This project demonstrates how to train multiple Lora and how it can be efficient.
- Python 3.x
- Clone the repository
git clone https://github.com/ostix360/MLT.git
- Navigate to the project directory
cd MLT
- Install packages
pip install -r requirements.txt
Create your python script and import the library
import MLT and create the constructor of MLTrainer:
from MLT import MLTrainer
trainer = MLTrainer(model=model, # model to train
finetune_first=True, # if True, the first training step will finetune the model with the first dataset
training_args=training_args, # training args from transformers
train_datasets=train_ds, # dict of datasets for training
eval_datasets=test_ds, # dict of datasets for evaluation
data_collator=data_collator, # data collator from transformers
lora_config=lora_config, # lora config for all lora that will be trained
tokenizer=tokenizer, # tokenizer from transformers
compute_metrics=compute_metrics, # compute metrics for transformers' trainer
loras=[], # list of lora pretrained that will be loaded and trained if their names are in the train_datasets
optimizer=None, # optimizer for transformers' trainer
train_ratio=0.5, # 50% of the dataset will be used for the multiple lora training part
)
Then train the model with the train method:
trainer.train() # train the model
# or
trainer.custom_train(trainer=custom_loop) # train the model with custom training loop
Look at the example to see how to use the library.
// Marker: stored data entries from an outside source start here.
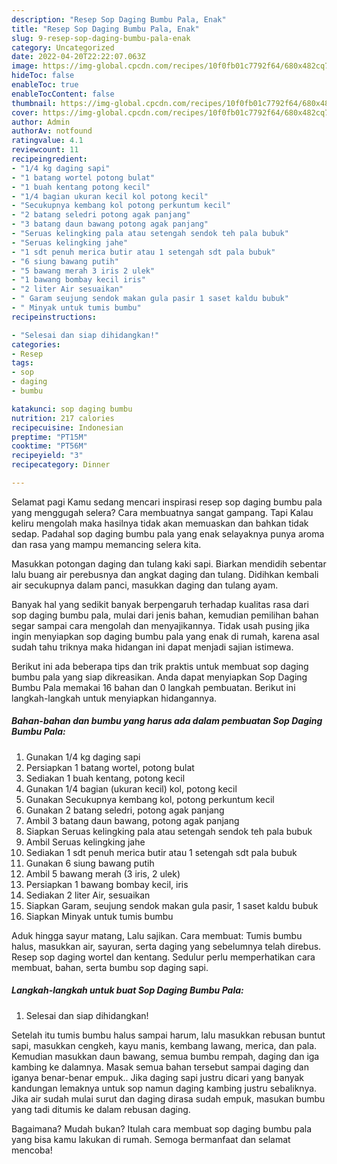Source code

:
 ```yaml
---
description: "Resep Sop Daging Bumbu Pala, Enak"
title: "Resep Sop Daging Bumbu Pala, Enak"
slug: 9-resep-sop-daging-bumbu-pala-enak
category: Uncategorized
date: 2022-04-20T22:22:07.063Z
image: https://img-global.cpcdn.com/recipes/10f0fb01c7792f64/680x482cq70/sop-daging-bumbu-pala-foto-resep-utama.jpg
hideToc: false
enableToc: true
enableTocContent: false
thumbnail: https://img-global.cpcdn.com/recipes/10f0fb01c7792f64/680x482cq70/sop-daging-bumbu-pala-foto-resep-utama.jpg
cover: https://img-global.cpcdn.com/recipes/10f0fb01c7792f64/680x482cq70/sop-daging-bumbu-pala-foto-resep-utama.jpg
author: Admin
authorAv: notfound
ratingvalue: 4.1
reviewcount: 11
recipeingredient:
- "1/4 kg daging sapi"
- "1 batang wortel potong bulat"
- "1 buah kentang potong kecil"
- "1/4 bagian ukuran kecil kol potong kecil"
- "Secukupnya kembang kol potong perkuntum kecil"
- "2 batang seledri potong agak panjang"
- "3 batang daun bawang potong agak panjang"
- "Seruas kelingking pala atau setengah sendok teh pala bubuk"
- "Seruas kelingking jahe"
- "1 sdt penuh merica butir atau 1 setengah sdt pala bubuk"
- "6 siung bawang putih"
- "5 bawang merah 3 iris 2 ulek"
- "1 bawang bombay kecil iris"
- "2 liter Air sesuaikan"
- " Garam seujung sendok makan gula pasir 1 saset kaldu bubuk"
- " Minyak untuk tumis bumbu"
recipeinstructions:

- "Selesai dan siap dihidangkan!"
categories:
- Resep
tags:
- sop
- daging
- bumbu

katakunci: sop daging bumbu 
nutrition: 217 calories
recipecuisine: Indonesian
preptime: "PT15M"
cooktime: "PT56M"
recipeyield: "3"
recipecategory: Dinner

---
```



Selamat pagi Kamu sedang mencari inspirasi resep sop daging bumbu pala yang menggugah selera? Cara membuatnya sangat gampang. Tapi Kalau keliru mengolah maka hasilnya tidak akan memuaskan dan bahkan tidak sedap. Padahal sop daging bumbu pala yang enak selayaknya punya aroma dan rasa yang mampu memancing selera kita.


Masukkan potongan daging dan tulang kaki sapi. Biarkan mendidih sebentar lalu buang air perebusnya dan angkat daging dan tulang. Didihkan kembali air secukupnya dalam panci, masukkan daging dan tulang ayam.

Banyak hal yang sedikit banyak berpengaruh terhadap kualitas rasa dari sop daging bumbu pala, mulai dari jenis bahan, kemudian pemilihan bahan segar sampai cara mengolah dan menyajikannya. Tidak usah pusing jika ingin menyiapkan sop daging bumbu pala yang enak di rumah, karena asal sudah tahu triknya maka hidangan ini dapat menjadi sajian istimewa.


Berikut ini ada beberapa tips dan trik praktis untuk membuat sop daging bumbu pala yang siap dikreasikan. Anda dapat menyiapkan Sop Daging Bumbu Pala memakai 16 bahan dan 0 langkah pembuatan. Berikut ini langkah-langkah untuk menyiapkan hidangannya.

<!--inarticleads1-->

##### Bahan-bahan dan bumbu yang harus ada dalam pembuatan Sop Daging Bumbu Pala:

1. Gunakan 1/4 kg daging sapi
1. Persiapkan 1 batang wortel, potong bulat
1. Sediakan 1 buah kentang, potong kecil
1. Gunakan 1/4 bagian (ukuran kecil) kol, potong kecil
1. Gunakan Secukupnya kembang kol, potong perkuntum kecil
1. Gunakan 2 batang seledri, potong agak panjang
1. Ambil 3 batang daun bawang, potong agak panjang
1. Siapkan Seruas kelingking pala atau setengah sendok teh pala bubuk
1. Ambil Seruas kelingking jahe
1. Sediakan 1 sdt penuh merica butir atau 1 setengah sdt pala bubuk
1. Gunakan 6 siung bawang putih
1. Ambil 5 bawang merah (3 iris, 2 ulek)
1. Persiapkan 1 bawang bombay kecil, iris
1. Sediakan 2 liter Air, sesuaikan
1. Siapkan  Garam, seujung sendok makan gula pasir, 1 saset kaldu bubuk
1. Siapkan  Minyak untuk tumis bumbu


Aduk hingga sayur matang, Lalu sajikan. Cara membuat: Tumis bumbu halus, masukkan air, sayuran, serta daging yang sebelumnya telah direbus. Resep sop daging wortel dan kentang. Sedulur perlu memperhatikan cara membuat, bahan, serta bumbu sop daging sapi. 

<!--inarticleads2-->

##### Langkah-langkah untuk buat Sop Daging Bumbu Pala:


1. Selesai dan siap dihidangkan!

Setelah itu tumis bumbu halus sampai harum, lalu masukkan rebusan buntut sapi, masukkan cengkeh, kayu manis, kembang lawang, merica, dan pala. Kemudian masukkan daun bawang, semua bumbu rempah, daging dan iga kambing ke dalamnya. Masak semua bahan tersebut sampai daging dan iganya benar-benar empuk.. Jika daging sapi justru dicari yang banyak kandungan lemaknya untuk sop namun daging kambing justru sebaliknya. Jika air sudah mulai surut dan daging dirasa sudah empuk, masukan bumbu yang tadi ditumis ke dalam rebusan daging. 

Bagaimana? Mudah bukan? Itulah cara membuat sop daging bumbu pala yang bisa kamu lakukan di rumah. Semoga bermanfaat dan selamat mencoba!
The example model is train with the adafactor optimizer contrary to others model that use AdamW. An other difference is that the example model is train with split dataset.
The steps for training:
-
1st training step it the finetuning step (finetune_first=True) with the rotten tomatoes dataset
-
2nd training step is the training of one lora (called sst2) with the lora config and the sst2 dataset
-
3rd training step is the training of the sst2 lora with 50% (train_ratio=0.5) of both of the rotten tomatoes and sst2 datasets
-
4th training step is the training of one lora (called imdb) with the lora config and the imdb dataset with the sst2 lora loaded but not as trainable
-
5th training step is the training of the sst2 and imdb lora with 50% (train_ratio=0.5) of all of the rotten tomatoes, sst2 and imdb datasets
Each step correspond to an epoch.
Dataset | rotten tomatoes | sst2 | imdb |
---|---|---|---|
Accuracy | 0.83 | 0.836 | 0.86 |
Loss | 0.801 | 1.02 | 0.4535 |
Epoch | 1.0 | 1.0 | 1.29 |
link | link | link | link |
Accuracy and loss during training steps
Steps | 1 | 2 | 3 | 4 | 5 |
---|---|---|---|---|---|
Acc | 0.847 | 0.931 | 0.86 | 0.875 | 0.872 |
Loss | 0.382 | 0.285 | 0.279 | 0.314 | 0.279 |
Evaluation of the t5-small model trained on the opus books dataset. This model has only 60M parameters.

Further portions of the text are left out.